Appendiceal Mucinous Neoplasms and Pseudomyxoma Peritonei: Current Classification and the Role of Intraperitoneal Chemotherapy

Appendiceal mucinous neoplasms (AMNs) are a rare but clinically significant category of gastrointestinal tumors, ranging from low-grade appendiceal mucinous neoplasm (LAMN), the main precursor of pseudomyxoma peritonei (PMP), to high-grade appendiceal mucinous neoplasm (HAMN), poorly differentiated and signet-ring-cell adenocarcinomas, and goblet cell adenocarcinoma. Although current WHO and PSOGI classifications provide well established diagnostic criteria, controversies persist regarding the biological behavior and prognostic significance of the most aggressive subtypes and the relationship between HAMN and mucinous adenocarcinoma.

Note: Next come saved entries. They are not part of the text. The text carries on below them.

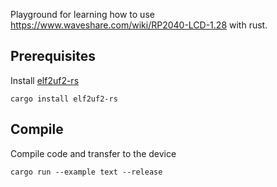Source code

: Playground for learning how to use https://www.waveshare.com/wiki/RP2040-LCD-1.28 with rust.

## Prerequisites

Install [elf2uf2-rs](https://crates.io/crates/elf2uf2-rs)

    cargo install elf2uf2-rs

## Compile

Compile code and transfer to the device

    cargo run --example text --release
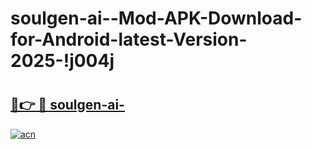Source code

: # soulgen-ai--Mod-APK-Download-for-Android-latest-Version-2025-!j004j

# <h2><a href="https://asnq66.esa.edu.pl?title=soulgen-ai-&ref=j004j">🔗👉 🔴 soulgen-ai-</a></h2>

[![acn](https://github.com/user-attachments/assets/0f9c940e-d8b0-45ae-aac7-cd30a18b3e1c)](https://asnq66.esa.edu.pl?title=soulgen-ai-&ref=j004j)

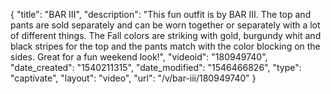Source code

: {
    "title": "BAR III",
    "description": "This fun outfit is by BAR III. The top and pants are sold separately and can be worn together or separately with a lot of different things. The Fall colors are striking with gold, burgundy whit and black stripes for the top and the pants match with the color blocking on the sides. Great for a fun weekend look!",
    "videoid": "180949740",
    "date_created": "1540211315",
    "date_modified": "1546466826",
    "type": "captivate",
    "layout": "video",
    "url": "\/v\/bar-iii\/180949740"
}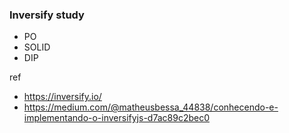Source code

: ### Inversify study
- PO
- SOLID
- DIP

ref 
- https://inversify.io/
- https://medium.com/@matheusbessa_44838/conhecendo-e-implementando-o-inversifyjs-d7ac89c2bec0
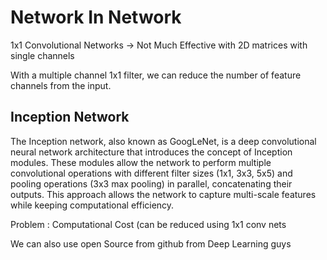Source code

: # Network In Network 
1x1 Convolutional Networks -> Not Much Effective  with 2D matrices with single channels

With a multiple channel 1x1 filter, we can reduce the number of feature channels from the input. 

## Inception Network 

The Inception network, also known as GoogLeNet, is a deep convolutional neural network architecture that introduces the concept of Inception modules. These modules allow the network to perform multiple convolutional operations with different filter sizes (1x1, 3x3, 5x5) and pooling operations (3x3 max pooling) in parallel, concatenating their outputs. This approach allows the network to capture multi-scale features while keeping computational efficiency.

 Problem : Computational Cost (can be reduced using 1x1 conv nets

We can also use open Source from github from Deep Learning guys
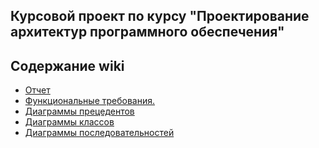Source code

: ## Курсовой проект по курсу "Проектирование архитектур программного обеспечения"

## Содержание wiki

* [Отчет](https://github.com/KULYGIN/FootballTickets/wiki/%D0%9E%D1%82%D1%87%D0%B5%D1%82) <br>
* [Функциональные требования.](https://github.com/KULYGIN/FootballTickets/wiki/%D0%A4%D1%83%D0%BD%D0%BA%D1%86%D0%B8%D0%BE%D0%BD%D0%B0%D0%BB%D1%8C%D0%BD%D1%8B%D0%B5-%D1%82%D1%80%D0%B5%D0%B1%D0%BE%D0%B2%D0%B0%D0%BD%D0%B8%D1%8F.-%D0%A0%D0%BE%D0%BB%D0%B8)<br>
* [Диаграммы прецедентов](https://github.com/KULYGIN/FootballTickets/wiki/%D0%94%D0%B8%D0%B0%D0%B3%D1%80%D0%B0%D0%BC%D0%BC%D1%8B-%D0%BF%D1%80%D0%B5%D1%86%D0%B5%D0%B4%D0%B5%D0%BD%D1%82%D0%BE%D0%B2)<br>
* [Диаграммы классов](https://github.com/KULYGIN/FootballTickets/wiki/%D0%94%D0%B8%D0%B0%D0%B3%D1%80%D0%B0%D0%BC%D0%BC%D1%8B-%D0%BA%D0%BB%D0%B0%D1%81%D1%81%D0%BE%D0%B2)<br>
* [Диаграммы последовательностей](https://github.com/KULYGIN/FootballTickets/wiki/%D0%94%D0%B8%D0%B0%D0%B3%D1%80%D0%B0%D0%BC%D0%BC%D1%8B-%D0%BF%D0%BE%D1%81%D0%BB%D0%B5%D0%B4%D0%BE%D0%B2%D0%B0%D1%82%D0%B5%D0%BB%D1%8C%D0%BD%D0%BE%D1%81%D1%82%D0%B5%D0%B9)<br>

While appendectomy is sufficient for localized LAMN, cytoreductive surgery with hyperthermic intraperitoneal chemotherapy (CRS/HIPEC) is the treatment of choice for peritoneal dissemination This review integrates the histopathological and molecular classification of AMN and PMP with the evolution of intraperitoneal chemotherapy. Key findings indicate that KRAS and GNAS mutations are central drivers of mucin overproduction and peritoneal spread, that tumor grade and mucin cellularity remain the strongest prognostic determinants, and that the evidence supporting HIPEC and PIPAC derives largely from observational rather than randomized data. As a novel insight, we highlight the emerging role of patient-derived organoids as translational models for functional drug testing. Progress will depend on integrating molecular characterization, critical appraisal of intraperitoneal therapies, and organoid-based testing to advance individualized treatment for peritoneal surface malignancies.